Department of Architecture and Civil Engineering

Effects of compositional variables on durability and performance of alkali activated binders

At a glance

Funding body: BRE Trust
Principal investigator: Kevin Paine
Co-investigators: Pete Walker and Keith Quillin (BRE)
Researcher: Kofi Abora
Dates: 2008-2011


Concrete is the most used material within the construction industry and as this is likely to continue; CO2 emission is likely to increase due to the energy intensive process associated with the production of cement, the primary component of concrete. In addition to the energy use, CO2 is generated from the calcination of the calcium carbonate.

Over recent years, concrete producers and precast manufactures have become increasingly concerned with the sustainability aspect of their products.
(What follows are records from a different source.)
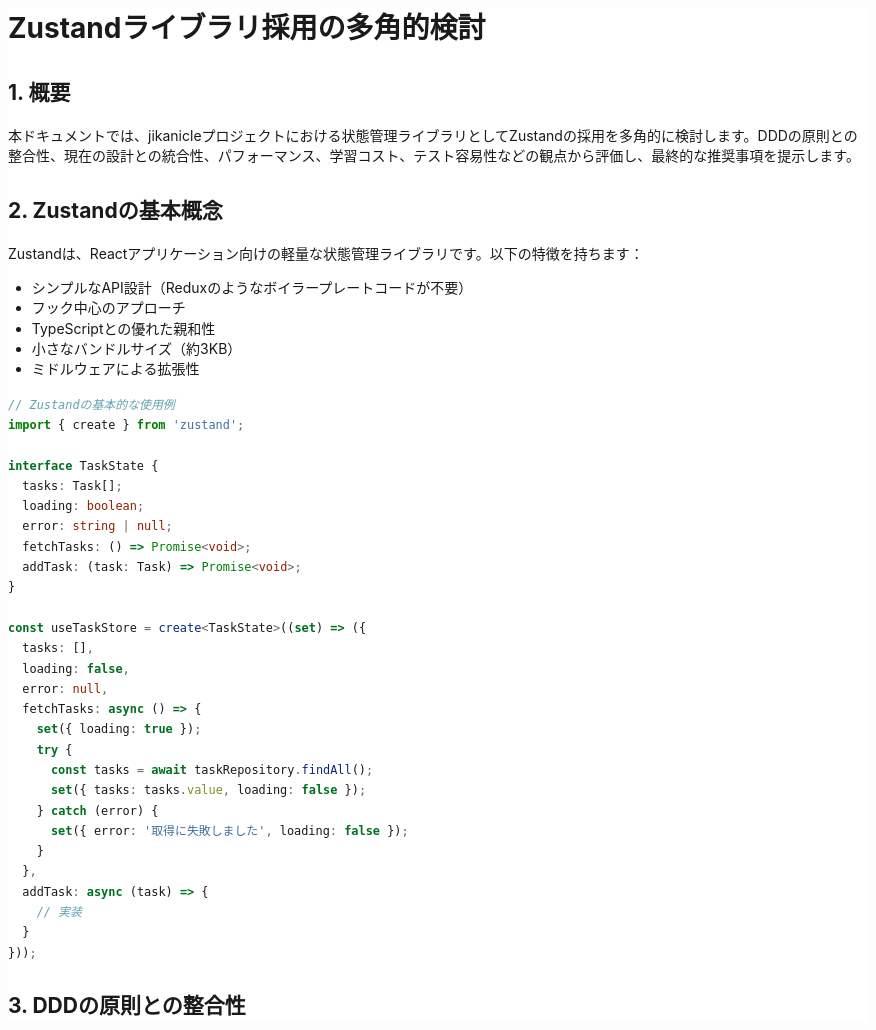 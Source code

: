 # Zustandライブラリ採用の多角的検討

## 1. 概要

本ドキュメントでは、jikanicleプロジェクトにおける状態管理ライブラリとしてZustandの採用を多角的に検討します。DDDの原則との整合性、現在の設計との統合性、パフォーマンス、学習コスト、テスト容易性などの観点から評価し、最終的な推奨事項を提示します。

## 2. Zustandの基本概念

Zustandは、Reactアプリケーション向けの軽量な状態管理ライブラリです。以下の特徴を持ちます：

- シンプルなAPI設計（Reduxのようなボイラープレートコードが不要）
- フック中心のアプローチ
- TypeScriptとの優れた親和性
- 小さなバンドルサイズ（約3KB）
- ミドルウェアによる拡張性

```typescript
// Zustandの基本的な使用例
import { create } from 'zustand';

interface TaskState {
  tasks: Task[];
  loading: boolean;
  error: string | null;
  fetchTasks: () => Promise<void>;
  addTask: (task: Task) => Promise<void>;
}

const useTaskStore = create<TaskState>((set) => ({
  tasks: [],
  loading: false,
  error: null,
  fetchTasks: async () => {
    set({ loading: true });
    try {
      const tasks = await taskRepository.findAll();
      set({ tasks: tasks.value, loading: false });
    } catch (error) {
      set({ error: '取得に失敗しました', loading: false });
    }
  },
  addTask: async (task) => {
    // 実装
  }
}));
```

## 3. DDDの原則との整合性
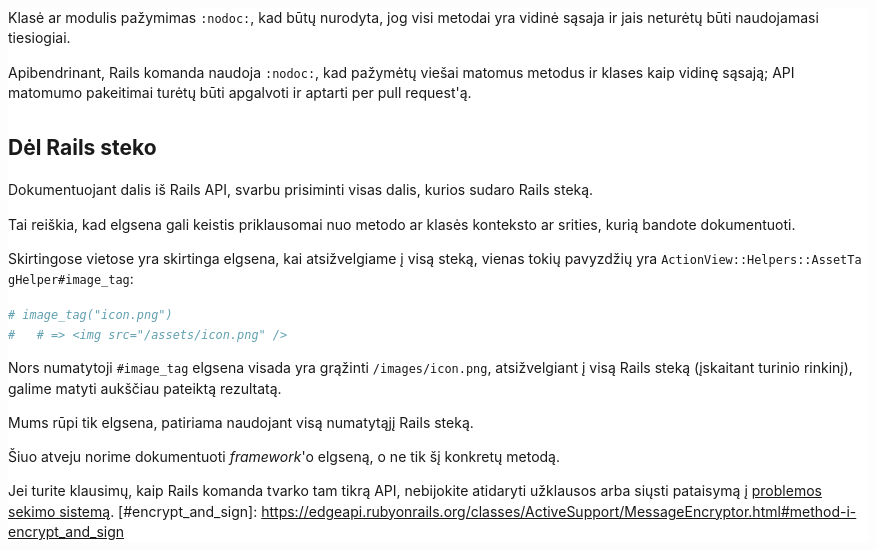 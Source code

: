 Klasė ar modulis pažymimas `:nodoc:`, kad būtų nurodyta, jog visi metodai yra vidinė sąsaja ir jais neturėtų būti naudojamasi tiesiogiai.

Apibendrinant, Rails komanda naudoja `:nodoc:`, kad pažymėtų viešai matomus metodus ir klases kaip vidinę sąsają; API matomumo pakeitimai turėtų būti apgalvoti ir aptarti per pull request'ą.

Dėl Rails steko
-------------------------

Dokumentuojant dalis iš Rails API, svarbu prisiminti visas dalis, kurios sudaro Rails steką.

Tai reiškia, kad elgsena gali keistis priklausomai nuo metodo ar klasės konteksto ar srities, kurią bandote dokumentuoti.

Skirtingose vietose yra skirtinga elgsena, kai atsižvelgiame į visą steką, vienas tokių pavyzdžių yra `ActionView::Helpers::AssetTagHelper#image_tag`:

```ruby
# image_tag("icon.png")
#   # => <img src="/assets/icon.png" />
```

Nors numatytoji `#image_tag` elgsena visada yra grąžinti `/images/icon.png`, atsižvelgiant į visą Rails steką (įskaitant turinio rinkinį), galime matyti aukščiau pateiktą rezultatą.

Mums rūpi tik elgsena, patiriama naudojant visą numatytąjį Rails steką.

Šiuo atveju norime dokumentuoti _framework_'o elgseną, o ne tik šį konkretų metodą.

Jei turite klausimų, kaip Rails komanda tvarko tam tikrą API, nebijokite atidaryti užklausos arba siųsti pataisymą į [problemos sekimo sistemą](https://github.com/rails/rails/issues).
[#encrypt_and_sign]: https://edgeapi.rubyonrails.org/classes/ActiveSupport/MessageEncryptor.html#method-i-encrypt_and_sign


[RDoc Markup]: https://ruby.github.io/rdoc/RDoc/MarkupReference.html
[RDoc Links]: https://ruby.github.io/rdoc/RDoc/MarkupReference.html#class-RDoc::MarkupReference-label-Links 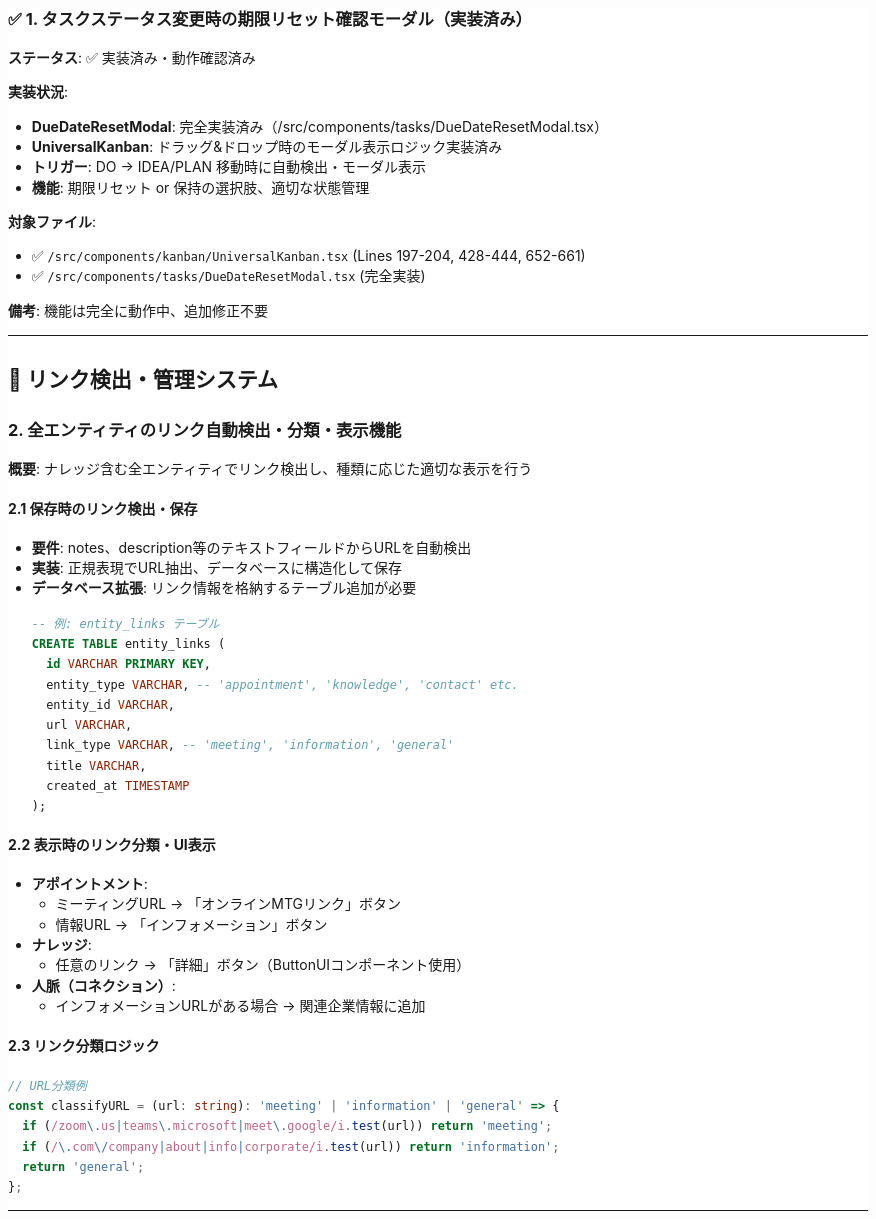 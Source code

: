 ### ✅ 1. タスクステータス変更時の期限リセット確認モーダル（実装済み）

**ステータス**: ✅ 実装済み・動作確認済み

**実装状況**:
- **DueDateResetModal**: 完全実装済み（/src/components/tasks/DueDateResetModal.tsx）
- **UniversalKanban**: ドラッグ&ドロップ時のモーダル表示ロジック実装済み
- **トリガー**: DO → IDEA/PLAN 移動時に自動検出・モーダル表示
- **機能**: 期限リセット or 保持の選択肢、適切な状態管理

**対象ファイル**:
- ✅ `/src/components/kanban/UniversalKanban.tsx` (Lines 197-204, 428-444, 652-661)
- ✅ `/src/components/tasks/DueDateResetModal.tsx` (完全実装)

**備考**: 機能は完全に動作中、追加修正不要

---

## 🔗 リンク検出・管理システム

### 2. 全エンティティのリンク自動検出・分類・表示機能

**概要**: ナレッジ含む全エンティティでリンク検出し、種類に応じた適切な表示を行う

#### 2.1 保存時のリンク検出・保存
- **要件**: notes、description等のテキストフィールドからURLを自動検出
- **実装**: 正規表現でURL抽出、データベースに構造化して保存
- **データベース拡張**: リンク情報を格納するテーブル追加が必要
  ```sql
  -- 例: entity_links テーブル
  CREATE TABLE entity_links (
    id VARCHAR PRIMARY KEY,
    entity_type VARCHAR, -- 'appointment', 'knowledge', 'contact' etc.
    entity_id VARCHAR,
    url VARCHAR,
    link_type VARCHAR, -- 'meeting', 'information', 'general'
    title VARCHAR,
    created_at TIMESTAMP
  );
  ```

#### 2.2 表示時のリンク分類・UI表示
- **アポイントメント**:
  - ミーティングURL → 「オンラインMTGリンク」ボタン
  - 情報URL → 「インフォメーション」ボタン
- **ナレッジ**:
  - 任意のリンク → 「詳細」ボタン（ButtonUIコンポーネント使用）
- **人脈（コネクション）**:
  - インフォメーションURLがある場合 → 関連企業情報に追加

#### 2.3 リンク分類ロジック
```typescript
// URL分類例
const classifyURL = (url: string): 'meeting' | 'information' | 'general' => {
  if (/zoom\.us|teams\.microsoft|meet\.google/i.test(url)) return 'meeting';
  if (/\.com\/company|about|info|corporate/i.test(url)) return 'information';
  return 'general';
};
```

---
This has led to the utilisation of blended cements and research into the development of novel cements.

One type of these novel cements is based on alkali activated binders which consist of industrial waste ash which can provide alternatives to clinker based cement providing the added benefit of recycling as well as reducing CO2 emission.

However before alkali activated technology can be used as a viable construction material, the long term durability of the concrete in line with the effect of compositional variability of the mixes has to be clearly understood.

One such area of concern due to the high pH alkali solution required for the activation of the binders is alkali silica reaction (ASR) and the focus of this research. Various authors conclude that ASR occurrence with Portland cement (PC) is more damaging when compared to alkali activated systems (AAS), however no evidence that ASR is not susceptible in AAS. Therefore long term data are required to study the effect of exposing AAS using different degree of reactive aggregates to ASR conditions.

To determine and validate the possible occurrence of ASR within the specimens, the research will also focus on:
1. determing the alkali levels within the concrete over time using atomic absorption spectrometry. This will provide a basic understanding of the alkali threshhold over time.

2. identification of ASR gel within the concrete specimen. This is essential to provide conclusive evidence of ASR occurrence as visual observation of the expansion and cracking does not imply the occurrence of ASR.


ABORA K., QUILLIN K., PAINE K. A. AND DUNSTER A., 2009. Effect of mix design on consistence and setting time of alkali activated concrete. Proceedings of the 11th International Conference on Non-conventional Materials and Technologies, 2009, Bath, UK.

DUNSTER A, ABORA K. AND QUILLIN K., 2010. Alkaline ash binders for precast concrete products: Reduced environmental impacts in manufacture and use. Building Research Establishment IP 9/10, 2010.

The cement industry has sought to improve energy efficiency and reduce CO2 emissions, but further substantial reductions may require a step change in the basic technology of cement manufacture, implying the introduction of new types of cement. Of the available options, alkali activated ash, clay and slag binders in which suitably processed industrial wastes and clays are mixed with a high pH activator, are attracting a lot of attention. Much of the research work carried out on alkali activated binders has focussed on assessing their properties in pastes and mortars. However, studies of the properties of concretes made using alkali activated binders have been very limited. In particular very little information is available relating to long term performance and durability and their dependence on composition.